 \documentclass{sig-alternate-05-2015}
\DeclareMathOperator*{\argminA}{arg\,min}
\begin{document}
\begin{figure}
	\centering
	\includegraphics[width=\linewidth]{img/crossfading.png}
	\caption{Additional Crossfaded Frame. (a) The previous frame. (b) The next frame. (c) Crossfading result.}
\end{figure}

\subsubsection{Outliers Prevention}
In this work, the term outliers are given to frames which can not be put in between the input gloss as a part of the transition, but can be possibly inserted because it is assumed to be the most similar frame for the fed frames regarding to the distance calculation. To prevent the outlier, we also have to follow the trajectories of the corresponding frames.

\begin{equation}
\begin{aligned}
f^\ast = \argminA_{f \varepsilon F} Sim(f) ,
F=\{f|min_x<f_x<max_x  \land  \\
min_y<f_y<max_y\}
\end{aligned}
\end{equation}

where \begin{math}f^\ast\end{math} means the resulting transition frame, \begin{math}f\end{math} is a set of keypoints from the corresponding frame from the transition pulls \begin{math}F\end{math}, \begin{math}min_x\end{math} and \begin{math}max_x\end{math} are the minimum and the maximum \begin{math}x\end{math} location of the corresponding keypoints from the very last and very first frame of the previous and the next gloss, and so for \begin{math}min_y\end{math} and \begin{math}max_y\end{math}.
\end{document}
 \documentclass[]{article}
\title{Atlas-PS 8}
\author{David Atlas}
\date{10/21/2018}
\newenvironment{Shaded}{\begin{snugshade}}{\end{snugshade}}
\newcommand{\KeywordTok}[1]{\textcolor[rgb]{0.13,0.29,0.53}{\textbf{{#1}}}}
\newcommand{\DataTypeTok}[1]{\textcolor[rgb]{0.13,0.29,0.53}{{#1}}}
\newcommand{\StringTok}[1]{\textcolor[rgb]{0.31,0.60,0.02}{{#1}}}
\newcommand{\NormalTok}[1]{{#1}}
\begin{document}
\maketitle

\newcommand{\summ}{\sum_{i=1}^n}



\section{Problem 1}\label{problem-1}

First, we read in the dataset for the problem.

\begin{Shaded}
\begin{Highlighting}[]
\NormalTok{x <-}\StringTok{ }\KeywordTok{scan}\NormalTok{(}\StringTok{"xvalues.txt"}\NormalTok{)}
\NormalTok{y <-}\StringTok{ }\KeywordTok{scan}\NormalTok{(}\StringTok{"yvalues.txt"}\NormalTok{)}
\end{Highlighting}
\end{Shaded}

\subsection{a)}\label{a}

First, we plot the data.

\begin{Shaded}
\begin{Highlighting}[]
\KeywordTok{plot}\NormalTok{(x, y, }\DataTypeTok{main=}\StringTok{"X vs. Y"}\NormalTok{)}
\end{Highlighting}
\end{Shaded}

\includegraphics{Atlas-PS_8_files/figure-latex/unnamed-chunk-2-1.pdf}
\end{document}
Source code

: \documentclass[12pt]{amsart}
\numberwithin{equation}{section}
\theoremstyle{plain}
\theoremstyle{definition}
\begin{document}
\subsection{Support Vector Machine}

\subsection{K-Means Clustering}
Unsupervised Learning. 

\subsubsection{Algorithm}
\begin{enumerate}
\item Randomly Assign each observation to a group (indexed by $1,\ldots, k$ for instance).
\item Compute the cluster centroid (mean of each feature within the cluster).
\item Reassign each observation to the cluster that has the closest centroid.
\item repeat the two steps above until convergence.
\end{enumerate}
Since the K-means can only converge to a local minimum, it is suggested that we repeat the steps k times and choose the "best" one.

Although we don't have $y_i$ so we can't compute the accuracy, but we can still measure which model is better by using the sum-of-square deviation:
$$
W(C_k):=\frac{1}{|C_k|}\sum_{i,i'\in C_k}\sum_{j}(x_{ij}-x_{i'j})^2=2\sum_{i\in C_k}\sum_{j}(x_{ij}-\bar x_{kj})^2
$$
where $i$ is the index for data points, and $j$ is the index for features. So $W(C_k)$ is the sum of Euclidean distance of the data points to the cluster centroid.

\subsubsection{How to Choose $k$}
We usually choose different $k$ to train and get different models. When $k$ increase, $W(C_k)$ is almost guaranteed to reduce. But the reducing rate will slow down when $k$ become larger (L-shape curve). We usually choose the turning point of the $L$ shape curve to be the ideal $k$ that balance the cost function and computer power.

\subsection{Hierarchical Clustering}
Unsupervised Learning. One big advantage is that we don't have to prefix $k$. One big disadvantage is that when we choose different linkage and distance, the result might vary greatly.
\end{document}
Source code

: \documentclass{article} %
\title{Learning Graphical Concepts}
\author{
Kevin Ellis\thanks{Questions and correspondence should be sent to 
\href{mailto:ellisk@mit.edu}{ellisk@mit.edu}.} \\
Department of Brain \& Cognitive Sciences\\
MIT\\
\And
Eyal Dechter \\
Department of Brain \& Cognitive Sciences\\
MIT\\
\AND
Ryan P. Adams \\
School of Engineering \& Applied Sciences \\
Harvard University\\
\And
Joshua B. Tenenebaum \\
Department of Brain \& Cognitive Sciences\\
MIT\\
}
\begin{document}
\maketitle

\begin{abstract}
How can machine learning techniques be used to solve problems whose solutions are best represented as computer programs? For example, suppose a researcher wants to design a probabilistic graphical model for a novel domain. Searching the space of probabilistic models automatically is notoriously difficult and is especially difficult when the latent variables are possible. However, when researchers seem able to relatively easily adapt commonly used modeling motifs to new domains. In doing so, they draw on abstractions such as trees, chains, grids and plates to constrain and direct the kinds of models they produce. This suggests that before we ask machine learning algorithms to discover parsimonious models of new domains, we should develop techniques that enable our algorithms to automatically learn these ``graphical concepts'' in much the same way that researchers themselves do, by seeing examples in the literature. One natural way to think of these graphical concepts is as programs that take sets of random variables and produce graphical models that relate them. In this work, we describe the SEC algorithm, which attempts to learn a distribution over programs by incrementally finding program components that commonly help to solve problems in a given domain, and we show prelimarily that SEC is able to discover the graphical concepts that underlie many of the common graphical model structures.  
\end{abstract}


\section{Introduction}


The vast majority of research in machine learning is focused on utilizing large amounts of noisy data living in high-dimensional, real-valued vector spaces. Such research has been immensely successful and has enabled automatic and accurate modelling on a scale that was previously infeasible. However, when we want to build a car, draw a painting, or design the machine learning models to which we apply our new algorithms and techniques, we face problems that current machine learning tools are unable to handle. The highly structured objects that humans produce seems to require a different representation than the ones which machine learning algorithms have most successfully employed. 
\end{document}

++++++++++

The problem →
All lines above from the one containing "above until convergence." to the one containing "should be sent to" must be repeated exactly, both lines included, and no others.

Reply →
\item repeat the two steps above until convergence.
\end{enumerate}
Since the K-means can only converge to a local minimum, it is suggested that we repeat the steps k times and choose the "best" one.

Although we don't have $y_i$ so we can't compute the accuracy, but we can still measure which model is better by using the sum-of-square deviation:
$$
W(C_k):=\frac{1}{|C_k|}\sum_{i,i'\in C_k}\sum_{j}(x_{ij}-x_{i'j})^2=2\sum_{i\in C_k}\sum_{j}(x_{ij}-\bar x_{kj})^2
$$
where $i$ is the index for data points, and $j$ is the index for features. So $W(C_k)$ is the sum of Euclidean distance of the data points to the cluster centroid.

\subsubsection{How to Choose $k$}
We usually choose different $k$ to train and get different models. When $k$ increase, $W(C_k)$ is almost guaranteed to reduce. But the reducing rate will slow down when $k$ become larger (L-shape curve). We usually choose the turning point of the $L$ shape curve to be the ideal $k$ that balance the cost function and computer power.

\subsection{Hierarchical Clustering}
Unsupervised Learning. One big advantage is that we don't have to prefix $k$. One big disadvantage is that when we choose different linkage and distance, the result might vary greatly.
\end{document}
Source code

: \documentclass{article} %
\title{Learning Graphical Concepts}
\author{
Kevin Ellis\thanks{Questions and correspondence should be sent to 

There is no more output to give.